### Aim of the exercise
Write out the stretch of lines below that begins at the line with "### **4. ✅ Update OAuth**" and ends at the line with "- **Render Dashboard**: https://dashboard.render.com", including both, exactly as given and nothing more.
■ ■ ■ ■
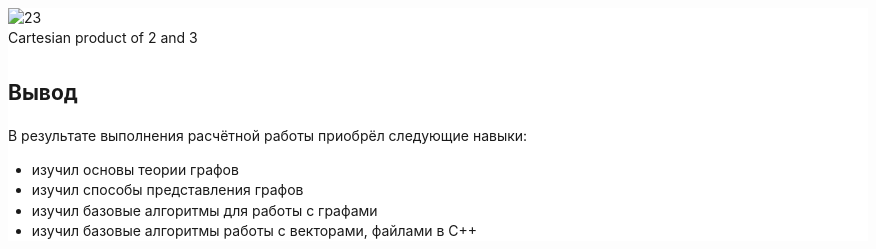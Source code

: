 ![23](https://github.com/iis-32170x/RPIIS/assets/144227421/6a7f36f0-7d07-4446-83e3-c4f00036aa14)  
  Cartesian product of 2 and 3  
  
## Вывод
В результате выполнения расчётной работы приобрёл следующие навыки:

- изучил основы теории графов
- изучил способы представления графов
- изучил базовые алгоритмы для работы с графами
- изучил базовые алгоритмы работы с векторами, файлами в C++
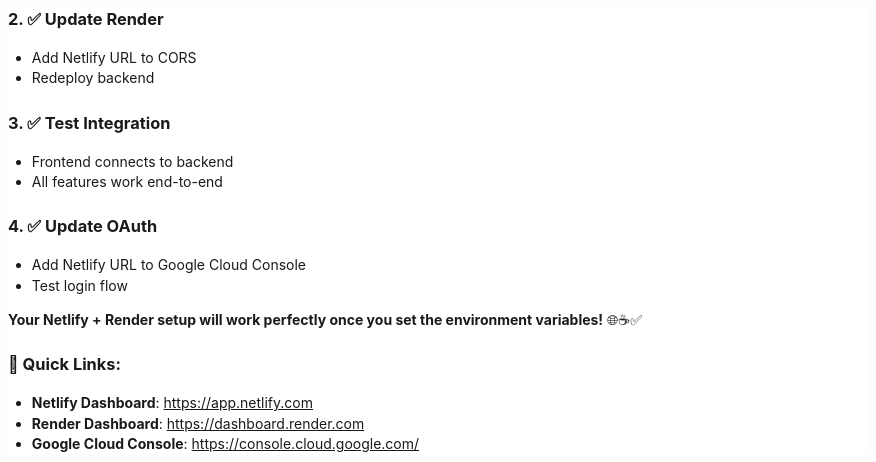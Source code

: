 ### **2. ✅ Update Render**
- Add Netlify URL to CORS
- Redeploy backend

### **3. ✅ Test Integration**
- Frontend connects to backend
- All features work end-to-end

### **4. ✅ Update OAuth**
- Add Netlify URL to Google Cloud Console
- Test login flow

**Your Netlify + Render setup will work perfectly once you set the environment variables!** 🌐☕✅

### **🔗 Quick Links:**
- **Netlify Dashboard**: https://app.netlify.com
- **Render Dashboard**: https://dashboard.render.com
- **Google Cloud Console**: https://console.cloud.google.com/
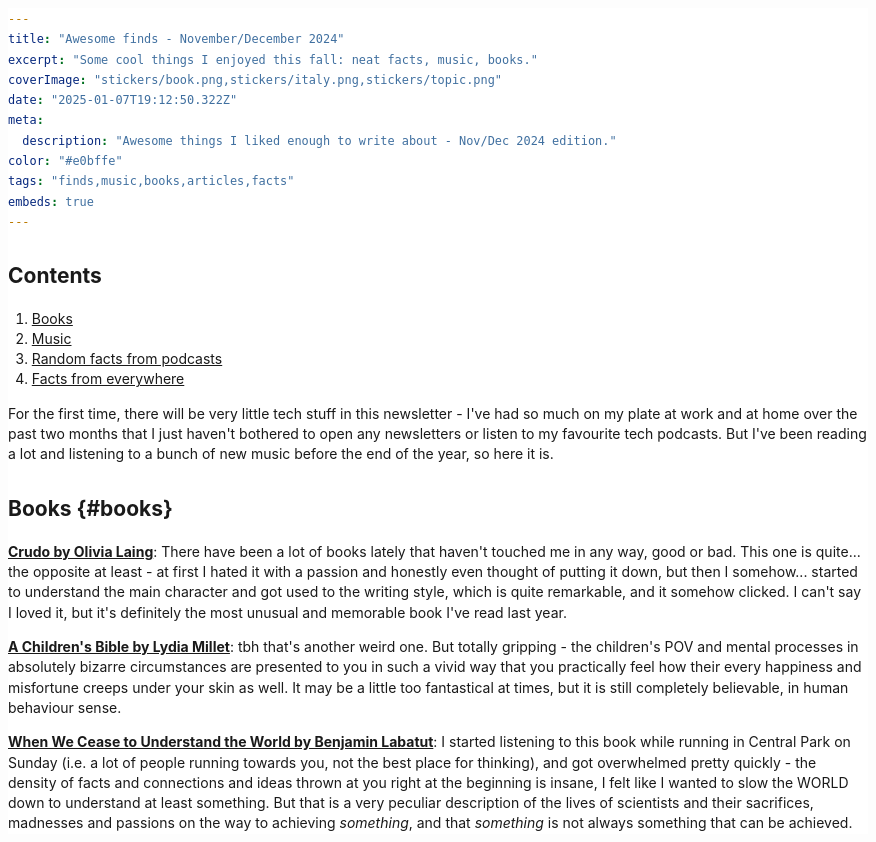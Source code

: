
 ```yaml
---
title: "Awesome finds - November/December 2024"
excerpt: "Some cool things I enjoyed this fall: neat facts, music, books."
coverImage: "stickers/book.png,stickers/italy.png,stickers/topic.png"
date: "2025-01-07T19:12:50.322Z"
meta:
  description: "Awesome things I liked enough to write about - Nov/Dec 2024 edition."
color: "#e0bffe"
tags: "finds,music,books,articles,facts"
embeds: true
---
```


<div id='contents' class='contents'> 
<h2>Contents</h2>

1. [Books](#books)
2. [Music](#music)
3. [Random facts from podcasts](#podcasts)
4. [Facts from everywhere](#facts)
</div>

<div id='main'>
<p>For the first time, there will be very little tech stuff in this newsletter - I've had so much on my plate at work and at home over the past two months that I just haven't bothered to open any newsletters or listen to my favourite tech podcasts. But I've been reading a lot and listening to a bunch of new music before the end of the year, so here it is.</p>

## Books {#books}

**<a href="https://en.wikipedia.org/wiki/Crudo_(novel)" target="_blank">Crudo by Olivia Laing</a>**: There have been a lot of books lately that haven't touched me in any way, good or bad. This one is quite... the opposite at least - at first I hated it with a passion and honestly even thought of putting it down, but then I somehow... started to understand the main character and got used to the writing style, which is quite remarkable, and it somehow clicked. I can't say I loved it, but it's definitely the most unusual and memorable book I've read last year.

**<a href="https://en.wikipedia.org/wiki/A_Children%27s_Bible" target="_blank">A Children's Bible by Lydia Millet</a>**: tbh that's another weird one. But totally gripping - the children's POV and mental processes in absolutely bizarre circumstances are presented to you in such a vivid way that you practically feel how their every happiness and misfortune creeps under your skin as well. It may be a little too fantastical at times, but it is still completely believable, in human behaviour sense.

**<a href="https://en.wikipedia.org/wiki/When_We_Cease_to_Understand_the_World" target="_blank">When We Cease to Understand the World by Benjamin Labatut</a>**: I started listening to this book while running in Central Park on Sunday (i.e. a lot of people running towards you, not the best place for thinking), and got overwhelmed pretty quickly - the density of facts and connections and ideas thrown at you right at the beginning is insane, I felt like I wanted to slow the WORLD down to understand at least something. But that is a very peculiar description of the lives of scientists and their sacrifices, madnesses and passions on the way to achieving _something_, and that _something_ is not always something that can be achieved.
■ ■ ■ ■
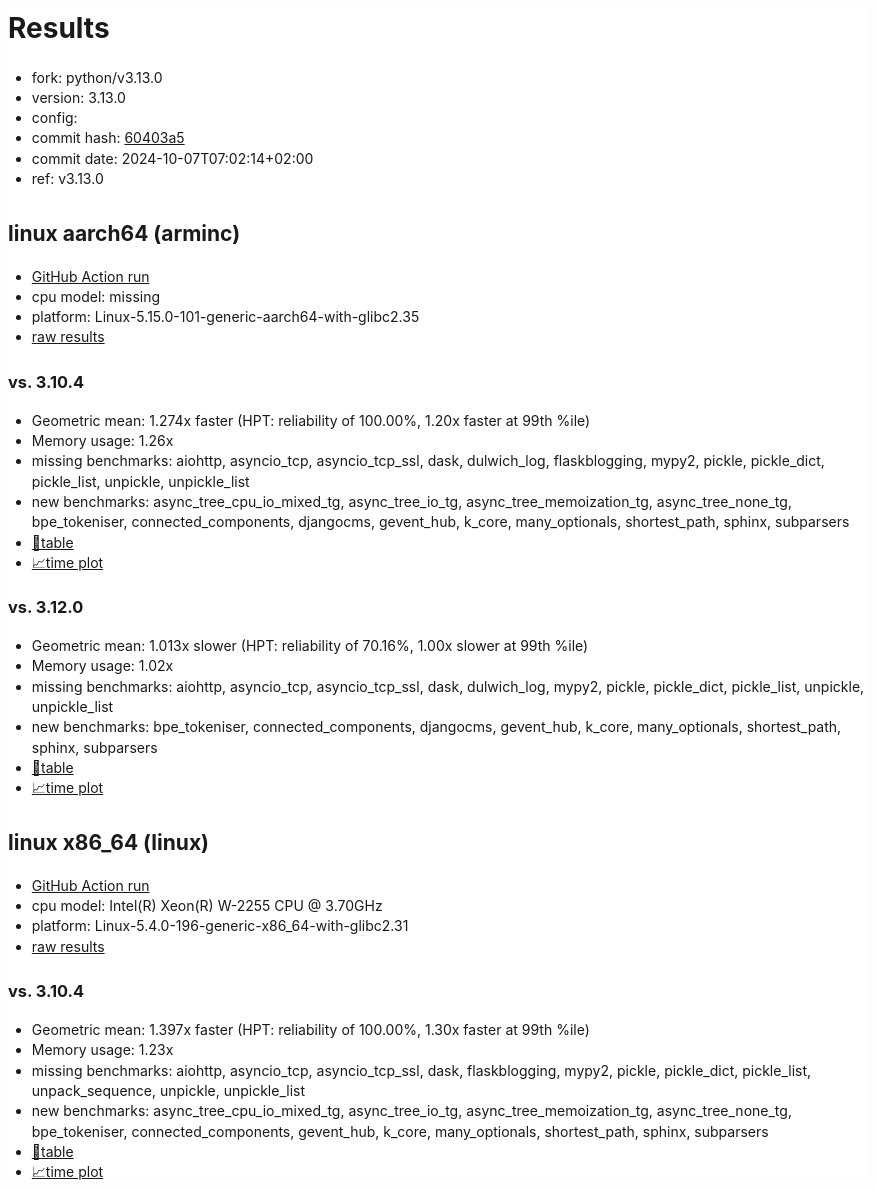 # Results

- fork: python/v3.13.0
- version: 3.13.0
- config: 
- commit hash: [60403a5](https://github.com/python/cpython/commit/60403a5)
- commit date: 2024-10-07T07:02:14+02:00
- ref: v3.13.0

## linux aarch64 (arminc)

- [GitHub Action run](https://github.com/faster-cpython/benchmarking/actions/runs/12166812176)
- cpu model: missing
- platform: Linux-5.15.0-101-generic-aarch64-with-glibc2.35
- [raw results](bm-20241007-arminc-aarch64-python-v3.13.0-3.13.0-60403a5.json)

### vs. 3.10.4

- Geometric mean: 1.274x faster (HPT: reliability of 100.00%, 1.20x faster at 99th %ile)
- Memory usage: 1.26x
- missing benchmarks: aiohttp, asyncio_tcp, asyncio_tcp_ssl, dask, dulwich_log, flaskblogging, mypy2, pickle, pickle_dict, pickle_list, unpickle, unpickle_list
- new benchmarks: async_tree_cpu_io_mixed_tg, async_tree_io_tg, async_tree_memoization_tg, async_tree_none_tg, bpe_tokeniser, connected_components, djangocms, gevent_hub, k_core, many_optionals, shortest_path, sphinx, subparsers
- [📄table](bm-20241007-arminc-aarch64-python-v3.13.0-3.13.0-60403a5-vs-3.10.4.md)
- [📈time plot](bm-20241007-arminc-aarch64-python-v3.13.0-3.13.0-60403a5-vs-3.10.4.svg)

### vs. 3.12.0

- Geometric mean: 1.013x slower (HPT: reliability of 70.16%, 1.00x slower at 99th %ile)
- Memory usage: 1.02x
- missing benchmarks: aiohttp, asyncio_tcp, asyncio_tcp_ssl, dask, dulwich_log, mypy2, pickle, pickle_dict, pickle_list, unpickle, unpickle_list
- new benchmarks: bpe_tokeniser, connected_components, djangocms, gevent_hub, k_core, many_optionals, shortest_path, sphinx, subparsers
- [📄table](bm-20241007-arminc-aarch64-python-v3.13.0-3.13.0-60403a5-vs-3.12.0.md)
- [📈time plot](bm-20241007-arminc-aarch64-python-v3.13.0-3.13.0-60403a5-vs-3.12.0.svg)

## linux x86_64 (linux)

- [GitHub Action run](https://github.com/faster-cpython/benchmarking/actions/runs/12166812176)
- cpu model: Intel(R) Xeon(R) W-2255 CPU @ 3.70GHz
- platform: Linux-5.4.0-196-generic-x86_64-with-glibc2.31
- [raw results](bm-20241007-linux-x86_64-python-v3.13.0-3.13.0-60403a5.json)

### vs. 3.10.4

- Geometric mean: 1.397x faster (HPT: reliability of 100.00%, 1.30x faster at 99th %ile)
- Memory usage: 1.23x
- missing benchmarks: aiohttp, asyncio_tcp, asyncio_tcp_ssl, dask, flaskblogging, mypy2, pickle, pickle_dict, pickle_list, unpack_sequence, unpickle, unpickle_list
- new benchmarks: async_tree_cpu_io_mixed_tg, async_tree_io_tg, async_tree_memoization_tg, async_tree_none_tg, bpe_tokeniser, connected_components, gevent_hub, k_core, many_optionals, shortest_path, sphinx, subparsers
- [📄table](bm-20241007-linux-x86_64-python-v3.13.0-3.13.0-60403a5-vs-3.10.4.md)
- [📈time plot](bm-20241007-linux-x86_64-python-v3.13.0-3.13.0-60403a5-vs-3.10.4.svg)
■ ■ ■ ■
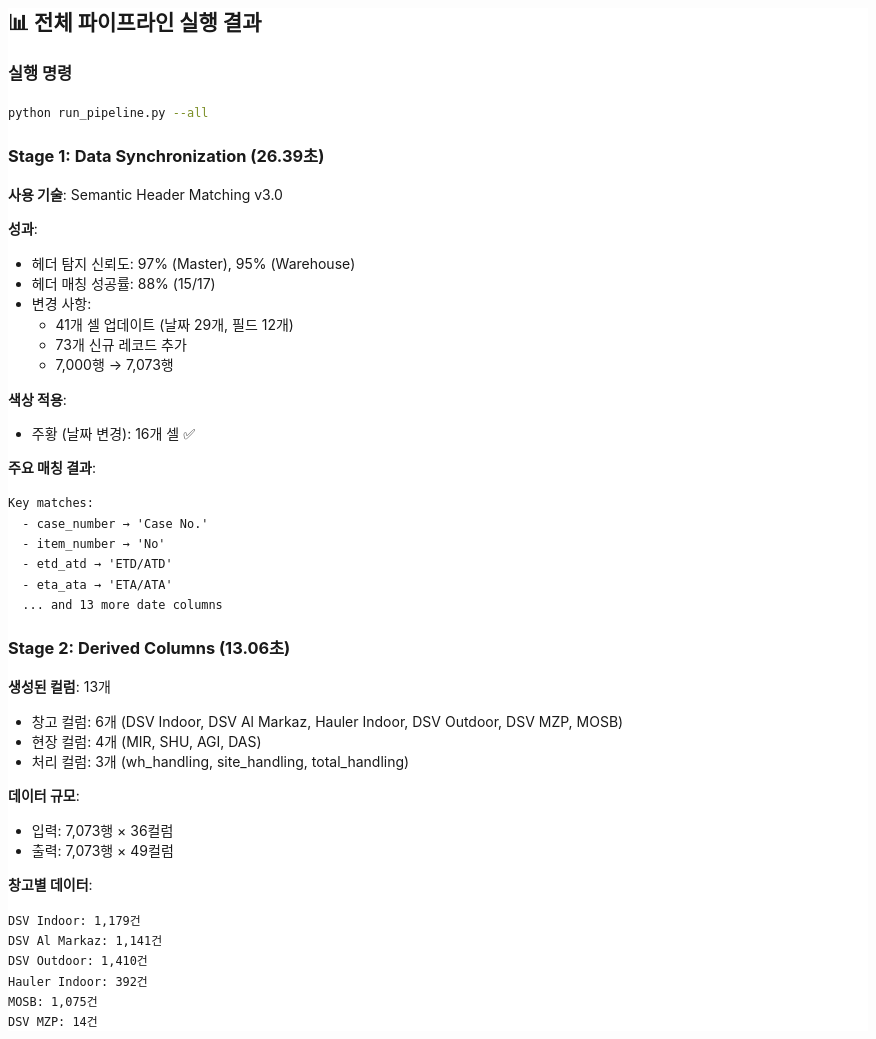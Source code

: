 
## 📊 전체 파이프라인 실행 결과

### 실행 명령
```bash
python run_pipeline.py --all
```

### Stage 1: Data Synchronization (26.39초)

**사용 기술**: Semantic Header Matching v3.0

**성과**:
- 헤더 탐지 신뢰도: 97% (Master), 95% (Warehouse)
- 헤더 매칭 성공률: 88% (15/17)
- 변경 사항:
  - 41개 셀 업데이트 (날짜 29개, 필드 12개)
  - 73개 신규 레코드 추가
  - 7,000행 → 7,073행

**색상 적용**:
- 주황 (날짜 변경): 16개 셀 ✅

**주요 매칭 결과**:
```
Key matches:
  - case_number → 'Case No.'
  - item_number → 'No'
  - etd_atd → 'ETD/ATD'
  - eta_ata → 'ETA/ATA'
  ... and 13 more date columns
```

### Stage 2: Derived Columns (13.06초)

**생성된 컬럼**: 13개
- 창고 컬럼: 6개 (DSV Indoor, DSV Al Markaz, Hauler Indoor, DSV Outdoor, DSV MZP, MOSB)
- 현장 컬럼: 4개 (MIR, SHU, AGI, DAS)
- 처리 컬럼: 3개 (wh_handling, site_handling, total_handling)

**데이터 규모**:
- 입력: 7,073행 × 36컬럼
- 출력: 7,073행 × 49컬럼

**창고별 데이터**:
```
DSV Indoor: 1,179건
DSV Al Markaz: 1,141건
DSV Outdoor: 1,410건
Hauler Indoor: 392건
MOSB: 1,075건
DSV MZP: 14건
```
■ ■ ■ ■
### Response to the exercise
### **4. ✅ Update OAuth**
- Add Netlify URL to Google Cloud Console
- Test login flow

**Your Netlify + Render setup will work perfectly once you set the environment variables!** 🌐☕✅

### **🔗 Quick Links:**
- **Netlify Dashboard**: https://app.netlify.com
- **Render Dashboard**: https://dashboard.render.com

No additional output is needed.